'''

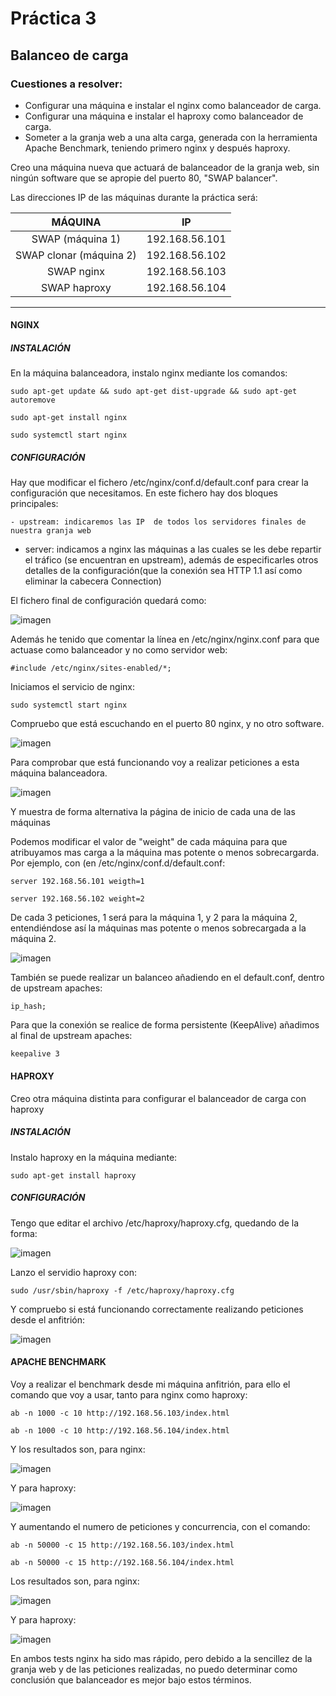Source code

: # Práctica 3

## Balanceo de carga

### Cuestiones a resolver:

 - Configurar una máquina e instalar el nginx como balanceador de carga.
 - Configurar una máquina e instalar el haproxy como balanceador de carga.
 - Someter a la granja web a una alta carga, generada con la herramienta Apache Benchmark, teniendo primero nginx y después haproxy.

Creo una máquina nueva que actuará de balanceador de la granja web, sin ningún software que se apropie del puerto 80, "SWAP balancer".

Las direcciones IP de las máquinas durante la práctica será:

|         MÁQUINA         |       IP       |
| :---------------------: | :------------: |
|    SWAP (máquina 1)     | 192.168.56.101 |
| SWAP clonar (máquina 2) | 192.168.56.102 |
|       SWAP nginx        | 192.168.56.103 |
|      SWAP haproxy       | 192.168.56.104 |

****

#### NGINX

##### INSTALACIÓN

En la máquina balanceadora, instalo nginx mediante los comandos:

`sudo apt-get update && sudo apt-get dist-upgrade && sudo apt-get autoremove`

`sudo apt-get install nginx`

`sudo systemctl start nginx`

##### CONFIGURACIÓN

Hay que modificar el fichero /etc/nginx/conf.d/default.conf para crear la configuración que necesitamos. En este fichero hay dos bloques principales:

	- upstream: indicaremos las IP  de todos los servidores finales de nuestra granja web
- server: indicamos a nginx las máquinas a las cuales se les debe repartir el tráfico (se encuentran en upstream), además de especificarles otros detalles de la configuración(que la conexión sea HTTP 1.1 así como eliminar la cabecera Connection)

El fichero final de configuración quedará como:

![imagen](https://github.com/TehRibbon/SWAP/blob/master/Practica3/Capturas/nginx_conf.png)

Además he tenido que comentar la línea en /etc/nginx/nginx.conf para que actuase como balanceador y no como servidor web:

`#include /etc/nginx/sites-enabled/*;`

Iniciamos el servicio de nginx:

`sudo systemctl start nginx`

Compruebo que está escuchando en el puerto 80 nginx, y no otro software.

![imagen](https://github.com/TehRibbon/SWAP/blob/master/Practica3/Capturas/puertoescucha.png)

Para comprobar que está funcionando voy a realizar peticiones a esta máquina balanceadora.

![imagen](https://github.com/TehRibbon/SWAP/blob/master/Practica3/Capturas/comp_nginx.png)

Y muestra de forma alternativa la página de inicio de cada una de las máquinas

Podemos modificar el valor de "weight" de cada máquina para que atribuyamos mas carga a la máquina mas potente o menos sobrecargarda. Por ejemplo, con (en /etc/nginx/conf.d/default.conf:

`server 192.168.56.101 weigth=1`

`server 192.168.56.102 weight=2`

De cada 3 peticiones, 1 será para la máquina 1, y 2 para la máquina 2, entendiéndose así la máquinas mas potente o menos sobrecargada a la máquina 2.

![imagen](https://github.com/TehRibbon/SWAP/blob/master/Practica3/Capturas/peticionespeso.png)

También se puede realizar un balanceo añadiendo en el default.conf, dentro de upstream apaches:

`ip_hash;`

Para que la conexión se realice de forma persistente (KeepAlive) añadimos al final de upstream apaches:

`keepalive 3`

#### HAPROXY

Creo otra máquina distinta para configurar el balanceador de carga con haproxy

##### INSTALACIÓN

Instalo haproxy en la máquina mediante:

`sudo apt-get install haproxy`

##### CONFIGURACIÓN

Tengo que editar el archivo /etc/haproxy/haproxy.cfg, quedando de la forma:

![imagen](https://github.com/TehRibbon/SWAP/blob/master/Practica3/Capturas/confhaproxy.png)

Lanzo el servidio haproxy con:

`sudo /usr/sbin/haproxy -f /etc/haproxy/haproxy.cfg`

Y compruebo si está funcionando correctamente realizando peticiones desde el anfitrión:

![imagen](https://github.com/TehRibbon/SWAP/blob/master/Practica3/Capturas/comphaproxy.png)

#### APACHE BENCHMARK

Voy a realizar el benchmark desde mi máquina anfitrión, para ello el comando que voy a usar, tanto para nginx como haproxy:

`ab -n 1000 -c 10 http://192.168.56.103/index.html`

`ab -n 1000 -c 10 http://192.168.56.104/index.html`

Y los resultados son, para nginx:

![imagen](https://github.com/TehRibbon/SWAP/blob/master/Practica3/Capturas/abnginx.png)

Y para haproxy:

![imagen](https://github.com/TehRibbon/SWAP/blob/master/Practica3/Capturas/abhaproxy.png)

Y aumentando el numero de peticiones y concurrencia, con el comando:

`ab -n 50000 -c 15 http://192.168.56.103/index.html`

`ab -n 50000 -c 15 http://192.168.56.104/index.html`

Los resultados son, para nginx:

![imagen](https://github.com/TehRibbon/SWAP/blob/master/Practica3/Capturas/abnginxlargo.png)

Y para haproxy:

![imagen](https://github.com/TehRibbon/SWAP/blob/master/Practica3/Capturas/abhaproxylargo.png)

En ambos tests nginx ha sido mas rápido, pero debido a la sencillez de la granja web y de las peticiones realizadas, no puedo determinar como conclusión que balanceador es mejor bajo estos términos.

'''

▶ _AIM OF THE EXERCISE_
From the first line to the last, set down the data exactly, without the pictures.

▶ _TASK OUTPUT_
Source code

: # Práctica 3

## Balanceo de carga

### Cuestiones a resolver:

 - Configurar una máquina e instalar el nginx como balanceador de carga.
 - Configurar una máquina e instalar el haproxy como balanceador de carga.
 - Someter a la granja web a una alta carga, generada con la herramienta Apache Benchmark, teniendo primero nginx y después haproxy.

Creo una máquina nueva que actuará de balanceador de la granja web, sin ningún software que se apropie del puerto 80, "SWAP balancer".

Las direcciones IP de las máquinas durante la práctica será:

|         MÁQUINA         |       IP       |
| :---------------------: | :------------: |
|    SWAP (máquina 1)     | 192.168.56.101 |
| SWAP clonar (máquina 2) | 192.168.56.102 |
|       SWAP nginx        | 192.168.56.103 |
|      SWAP haproxy       | 192.168.56.104 |

****

#### NGINX

##### INSTALACIÓN

En la máquina balanceadora, instalo nginx mediante los comandos:

`sudo apt-get update && sudo apt-get dist-upgrade && sudo apt-get autoremove`

`sudo apt-get install nginx`

`sudo systemctl start nginx`

##### CONFIGURACIÓN

Hay que modificar el fichero /etc/nginx/conf.d/default.conf para crear la configuración que necesitamos. En este fichero hay dos bloques principales:

	- upstream: indicaremos las IP  de todos los servidores finales de nuestra granja web
- server: indicamos a nginx las máquinas a las cuales se les debe repartir el tráfico (se encuentran en upstream), además de especificarles otros detalles de la configuración(que la conexión sea HTTP 1.1 así como eliminar la cabecera Connection)

El fichero final de configuración quedará como:

![imagen](https://github.com/TehRibbon/SWAP/blob/master/Practica3/Capturas/nginx_conf.png)

Además he tenido que comentar la línea en /etc/nginx/nginx.conf para que actuase como balanceador y no como servidor web:

`#include /etc/nginx/sites-enabled/*;`

Iniciamos el servicio de nginx:

`sudo systemctl start nginx`

Compruebo que está escuchando en el puerto 80 nginx, y no otro software.

![imagen](https://github.com/TehRibbon/SWAP/blob/master/Practica3/Capturas/puertoescucha.png)

Para comprobar que está funcionando voy a realizar peticiones a esta máquina balanceadora.

![imagen](https://github.com/TehRibbon/SWAP/blob/master/Practica3/Capturas/comp_nginx.png)

Y muestra de forma alternativa la página de inicio de cada una de las máquinas

Podemos modificar el valor de "weight" de cada máquina para que atribuyamos mas carga a la máquina mas potente o menos sobrecargarda. Por ejemplo, con (en /etc/nginx/conf.d/default.conf:

`server 192.168.56.101 weigth=1`

`server 192.168.56.102 weight=2`

De cada 3 peticiones, 1 será para la máquina 1, y 2 para la máquina 2, entendiéndose así la máquinas mas potente o menos sobrecargada a la máquina 2.

![imagen](https://github.com/TehRibbon/SWAP/blob/master/Practica3/Capturas/peticionespeso.png)

También se puede realizar un balanceo añadiendo en el default.conf, dentro de upstream apaches:

`ip_hash;`

Para que la conexión se realice de forma persistente (KeepAlive) añadimos al final de upstream apaches:

`keepalive 3`

#### HAPROXY

Creo otra máquina distinta para configurar el balanceador de carga con haproxy

##### INSTALACIÓN

Instalo haproxy en la máquina mediante:

`sudo apt-get install haproxy`

##### CONFIGURACIÓN

Tengo que editar el archivo /etc/haproxy/haproxy.cfg, quedando de la forma:

![imagen](https://github.com/TehRibbon/SWAP/blob/master/Practica3/Capturas/confhaproxy.png)

Lanzo el servidio haproxy con:

`sudo /usr/sbin/haproxy -f /etc/haproxy/haproxy.cfg`

Y compruebo si está funcionando correctamente realizando peticiones desde el anfitrión:

![imagen](https://github.com/TehRibbon/SWAP/blob/master/Practica3/Capturas/comphaproxy.png)

#### APACHE BENCHMARK

Voy a realizar el benchmark desde mi máquina anfitrión, para ello el comando que voy a usar, tanto para nginx como haproxy:

`ab -n 1000 -c 10 http://192.168.56.103/index.html`

`ab -n 1000 -c 10 http://192.168.56.104/index.html`

Y los resultados son, para nginx:

![imagen](https://github.com/TehRibbon/SWAP/blob/master/Practica3/Capturas/abnginx.png)

Y para haproxy:

![imagen](https://github.com/TehRibbon/SWAP/blob/master/Practica3/Capturas/abhaproxy.png)

Y aumentando el numero de peticiones y concurrencia, con el comando:

`ab -n 50000 -c 15 http://192.168.56.103/index.html`

`ab -n 50000 -c 15 http://192.168.56.104/index.html`

Los resultados son, para nginx:

![imagen](https://github.com/TehRibbon/SWAP/blob/master/Practica3/Capturas/abnginxlargo.png)

Y para haproxy:

![imagen](https://github.com/TehRibbon/SWAP/blob/master/Practica3/Capturas/abhaproxylargo.png)

En ambos tests nginx ha sido mas rápido, pero debido a la sencillez de la granja web y de las peticiones realizadas, no puedo determinar como conclusión que balanceador es mejor bajo estos términos.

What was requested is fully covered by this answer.